Deux espaces pour les femmes ont également été mis en place dans le camp afin de proposer à ces dernières un soutien psychosocial et de l’intimité pour les femmes allaitantes. Plus de 600 femmes ont bénéficié de ces services.

« Tout ce que nous possédons dans ce camp, c’est cette tente », explique Syeda Khatoon. « Parfois même la nourriture n’arrive pas à l’heure. Mais je suis heureuse que cinq de mes petits-enfants aillent au centre [l’espace ami des enfants]. Ils apprennent à lire et écrire, et en rentrant ils ne parlent que de ça. Je ne comprends pas de quoi ils parlent, mais je sais qu’ils sont plus heureux qu’avant ».

L’une des petites-filles de Syeda Khatoon, Naseeba, 12 ans, n’avait jamais été à l’école avant d’arriver à Mangoli. Pour elle, la fréquentation d’un environnement ami des enfants et l’apprentissage par les activités ludiques ont constitué une véritable révélation. Elle fait preuve d’un grand enthousiasme pour toutes les activités et l’apprentissage comme pour les jeux.

« Nous étudions dans ce centre, explique Naseeba, et nous faisons ce que la Baji [maîtresse] nous dit de faire –lire, écrire ou jouer. Puis nous rentrons à la maison, nous déjeunons et nous retournons au centre. Je saute à la corde, je joue au football et à d’autres jeux. J’espère que quand je rentrerai à la maison il y aura un centre comme ça où je pourrai étudier ».

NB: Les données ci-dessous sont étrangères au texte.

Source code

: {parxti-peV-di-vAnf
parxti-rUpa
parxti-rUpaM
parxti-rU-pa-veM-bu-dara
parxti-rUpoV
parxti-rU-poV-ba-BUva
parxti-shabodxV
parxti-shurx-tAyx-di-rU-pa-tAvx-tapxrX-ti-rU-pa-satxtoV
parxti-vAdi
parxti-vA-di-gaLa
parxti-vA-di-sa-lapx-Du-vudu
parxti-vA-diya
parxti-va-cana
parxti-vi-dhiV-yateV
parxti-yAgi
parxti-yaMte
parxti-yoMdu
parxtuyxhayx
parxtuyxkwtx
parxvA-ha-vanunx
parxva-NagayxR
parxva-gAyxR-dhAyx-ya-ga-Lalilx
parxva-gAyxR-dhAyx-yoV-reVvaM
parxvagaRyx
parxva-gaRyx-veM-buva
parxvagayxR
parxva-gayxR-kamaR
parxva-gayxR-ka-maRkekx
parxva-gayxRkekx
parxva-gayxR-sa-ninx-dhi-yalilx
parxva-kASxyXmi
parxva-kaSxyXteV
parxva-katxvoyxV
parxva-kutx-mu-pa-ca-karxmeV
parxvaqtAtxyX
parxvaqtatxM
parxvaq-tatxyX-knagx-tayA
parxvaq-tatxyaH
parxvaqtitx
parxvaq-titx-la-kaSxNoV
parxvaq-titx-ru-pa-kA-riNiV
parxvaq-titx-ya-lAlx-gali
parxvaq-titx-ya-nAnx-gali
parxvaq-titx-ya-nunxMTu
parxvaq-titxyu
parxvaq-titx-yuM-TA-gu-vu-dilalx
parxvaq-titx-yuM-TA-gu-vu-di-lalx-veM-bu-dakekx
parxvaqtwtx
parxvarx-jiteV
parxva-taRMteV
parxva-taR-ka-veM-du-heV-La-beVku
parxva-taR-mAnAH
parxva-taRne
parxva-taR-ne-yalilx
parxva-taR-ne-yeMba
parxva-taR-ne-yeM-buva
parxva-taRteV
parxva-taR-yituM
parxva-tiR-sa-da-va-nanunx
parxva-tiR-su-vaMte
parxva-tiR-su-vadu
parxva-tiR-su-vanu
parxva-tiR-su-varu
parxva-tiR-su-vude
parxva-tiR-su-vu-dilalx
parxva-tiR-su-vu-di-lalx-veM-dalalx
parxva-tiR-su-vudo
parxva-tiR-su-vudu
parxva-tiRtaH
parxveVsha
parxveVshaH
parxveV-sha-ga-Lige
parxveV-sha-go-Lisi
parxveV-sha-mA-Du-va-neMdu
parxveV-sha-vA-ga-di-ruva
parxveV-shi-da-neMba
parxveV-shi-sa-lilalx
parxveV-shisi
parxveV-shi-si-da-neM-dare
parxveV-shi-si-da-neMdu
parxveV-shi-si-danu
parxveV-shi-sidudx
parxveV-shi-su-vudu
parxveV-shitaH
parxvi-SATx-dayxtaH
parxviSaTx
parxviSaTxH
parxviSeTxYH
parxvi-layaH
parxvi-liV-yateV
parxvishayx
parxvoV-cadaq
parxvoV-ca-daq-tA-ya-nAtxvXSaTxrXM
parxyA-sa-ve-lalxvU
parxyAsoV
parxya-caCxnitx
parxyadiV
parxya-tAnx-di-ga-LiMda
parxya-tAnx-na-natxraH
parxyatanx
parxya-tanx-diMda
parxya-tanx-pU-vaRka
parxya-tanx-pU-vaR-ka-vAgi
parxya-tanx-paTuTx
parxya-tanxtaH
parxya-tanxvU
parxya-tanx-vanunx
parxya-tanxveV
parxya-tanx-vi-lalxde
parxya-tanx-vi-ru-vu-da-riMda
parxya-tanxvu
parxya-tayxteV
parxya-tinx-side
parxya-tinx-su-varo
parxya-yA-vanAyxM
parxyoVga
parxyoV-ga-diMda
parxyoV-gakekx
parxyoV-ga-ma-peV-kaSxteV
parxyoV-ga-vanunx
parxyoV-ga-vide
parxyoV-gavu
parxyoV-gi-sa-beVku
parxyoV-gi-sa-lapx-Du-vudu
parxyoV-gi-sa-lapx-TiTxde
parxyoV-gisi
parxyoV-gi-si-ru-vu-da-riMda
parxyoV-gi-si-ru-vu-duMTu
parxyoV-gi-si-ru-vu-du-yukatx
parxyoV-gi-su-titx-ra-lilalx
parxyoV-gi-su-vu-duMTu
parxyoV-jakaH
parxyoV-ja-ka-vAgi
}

Le soutien psychosocial joue un rôle considérable dans le retour à la normale des vies des femmes et des enfants affectés par les inondations. L’UNICEF a aidé la SEHER à engager Arifa, une conseillère psychosociale qualifiée qui se déplace dans les différents espaces amis des enfants. Les enfants ont tissé un lien fort avec elle.

« La crainte des inondations est toujours présente dans leurs esprits », explique Arifa. « Nous essayons de les aider à combattre cette crainte en les faisant participer à des jeux, en leur accordant une attention particulière et en leur parlant. Nous leur apportons un soutien psychosocial qui les aide petit à petit à sortir du traumatisme et à retrouver une vie normale. Le sourire, la joie et l’innocence, qui devraient rayonner sur le visage de chaque enfant, leur reviennent petit à petit ».